Even though I am a passionate person by nature and covet many things, in my quieter moments I recognise that the drama and spectacle of life is very much in my mind. And in such moments, I like to think that I am ultimately content with who I am and what I've gotten out of life.

Yet, it only takes the smallest reality check to realise that there is still a great deal of unhappiness buried within; that there are wounds that haven't healed and things I will never come to terms with. To some extent, I will always be on the run from people I once knew. Not because of any closet skeletons--there are none--but simply because many of these people only knew the work-in-progress I once was, and assumed it was the finished product.

Well, this product is still far from finished, and that doesn't make things any easier. Last week at lunch, I self-consciously avoided two previous acquaintances. One waved to me from a distance; I waved back and walked in the opposite direction. Another happened to sit down right across table I was eating at, but I kept my head buried in my bowl of noodles, pretending not to notice. A few days ago, I was forced by circumstance to acknowledge a large group of ex-schoolmates. Until that incident, I looked back on the years I spent with them with some fondness. But the sheer discomfort and indignity that raced through my skin as I answered them made me realise that any fondness was an illusion caused by time and distance.

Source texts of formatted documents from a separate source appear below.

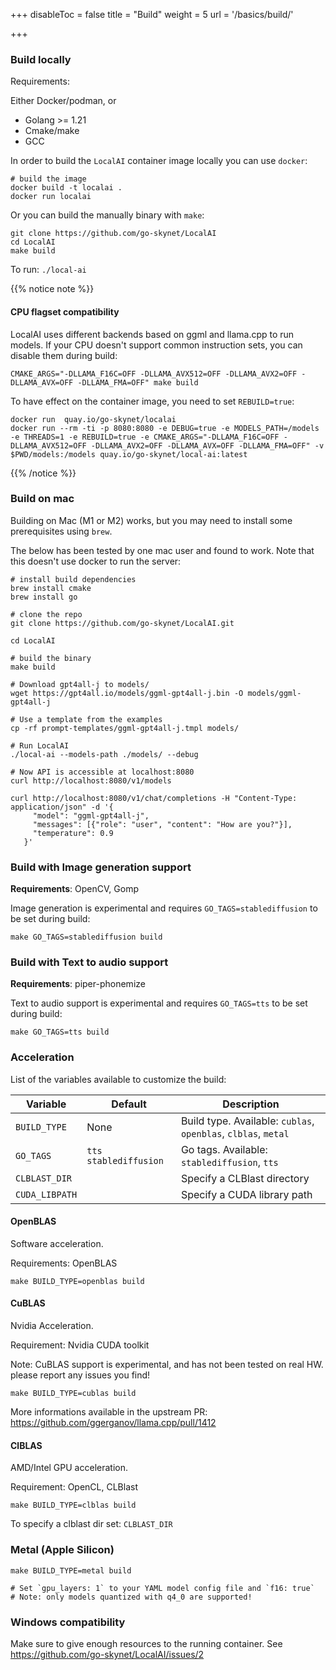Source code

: 
+++
disableToc = false
title = "Build"
weight = 5
url = '/basics/build/'

+++

### Build locally

Requirements:

Either Docker/podman, or
- Golang >= 1.21
- Cmake/make
- GCC

In order to build the `LocalAI` container image locally you can use `docker`:

```
# build the image
docker build -t localai .
docker run localai
```

Or you can build the manually binary with `make`:

```
git clone https://github.com/go-skynet/LocalAI
cd LocalAI
make build
```

To run: `./local-ai`

{{% notice note %}}

#### CPU flagset compatibility


LocalAI uses different backends based on ggml and llama.cpp to run models. If your CPU doesn't support common instruction sets, you can disable them during build:

```
CMAKE_ARGS="-DLLAMA_F16C=OFF -DLLAMA_AVX512=OFF -DLLAMA_AVX2=OFF -DLLAMA_AVX=OFF -DLLAMA_FMA=OFF" make build
```

To have effect on the container image, you need to set `REBUILD=true`:

```
docker run  quay.io/go-skynet/localai
docker run --rm -ti -p 8080:8080 -e DEBUG=true -e MODELS_PATH=/models -e THREADS=1 -e REBUILD=true -e CMAKE_ARGS="-DLLAMA_F16C=OFF -DLLAMA_AVX512=OFF -DLLAMA_AVX2=OFF -DLLAMA_AVX=OFF -DLLAMA_FMA=OFF" -v $PWD/models:/models quay.io/go-skynet/local-ai:latest
```

{{% /notice %}}

### Build on mac

Building on Mac (M1 or M2) works, but you may need to install some prerequisites using `brew`. 

The below has been tested by one mac user and found to work. Note that this doesn't use docker to run the server:

```
# install build dependencies
brew install cmake
brew install go

# clone the repo
git clone https://github.com/go-skynet/LocalAI.git

cd LocalAI

# build the binary
make build

# Download gpt4all-j to models/
wget https://gpt4all.io/models/ggml-gpt4all-j.bin -O models/ggml-gpt4all-j

# Use a template from the examples
cp -rf prompt-templates/ggml-gpt4all-j.tmpl models/

# Run LocalAI
./local-ai --models-path ./models/ --debug

# Now API is accessible at localhost:8080
curl http://localhost:8080/v1/models

curl http://localhost:8080/v1/chat/completions -H "Content-Type: application/json" -d '{
     "model": "ggml-gpt4all-j",
     "messages": [{"role": "user", "content": "How are you?"}],
     "temperature": 0.9 
   }'
```

### Build with Image generation support


**Requirements**: OpenCV, Gomp

Image generation is experimental and requires `GO_TAGS=stablediffusion` to be set during build:

```
make GO_TAGS=stablediffusion build
```

### Build with Text to audio support

**Requirements**: piper-phonemize

Text to audio support is experimental and requires `GO_TAGS=tts` to be set during build:

```
make GO_TAGS=tts build
```

### Acceleration

List of the variables available to customize the build:

| Variable | Default | Description |
| ---------------------| ------- | ----------- |
| `BUILD_TYPE`         |   None      | Build type. Available: `cublas`, `openblas`, `clblas`, `metal` |
| `GO_TAGS`            |   `tts stablediffusion`      | Go tags. Available: `stablediffusion`, `tts` |
| `CLBLAST_DIR`        |         | Specify a CLBlast directory |
| `CUDA_LIBPATH`       |         | Specify a CUDA library path |

#### OpenBLAS

Software acceleration.

Requirements: OpenBLAS

```
make BUILD_TYPE=openblas build
```

#### CuBLAS

Nvidia Acceleration.

Requirement: Nvidia CUDA toolkit

Note: CuBLAS support is experimental, and has not been tested on real HW. please report any issues you find!

```
make BUILD_TYPE=cublas build
```

More informations available in the upstream PR: https://github.com/ggerganov/llama.cpp/pull/1412

#### ClBLAS

AMD/Intel GPU acceleration.

Requirement: OpenCL, CLBlast

```
make BUILD_TYPE=clblas build
```

To specify a clblast dir set: `CLBLAST_DIR`

### Metal (Apple Silicon)

```
make BUILD_TYPE=metal build

# Set `gpu_layers: 1` to your YAML model config file and `f16: true`
# Note: only models quantized with q4_0 are supported!
```

### Windows compatibility

Make sure to give enough resources to the running container. See https://github.com/go-skynet/LocalAI/issues/2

Some might say that it's my own fault that things have come to this. Others might say that I'm merely imagining the antagonism and awkwardness in these encounters. To some extent, both these conjectures are true. But there are some dynamics in social relationships that are just unfortunate, unfair and irreconciliable. Some people experience this acutely; some never do and blame the people who suffer for causing their own misery. Life is just capricious in that way.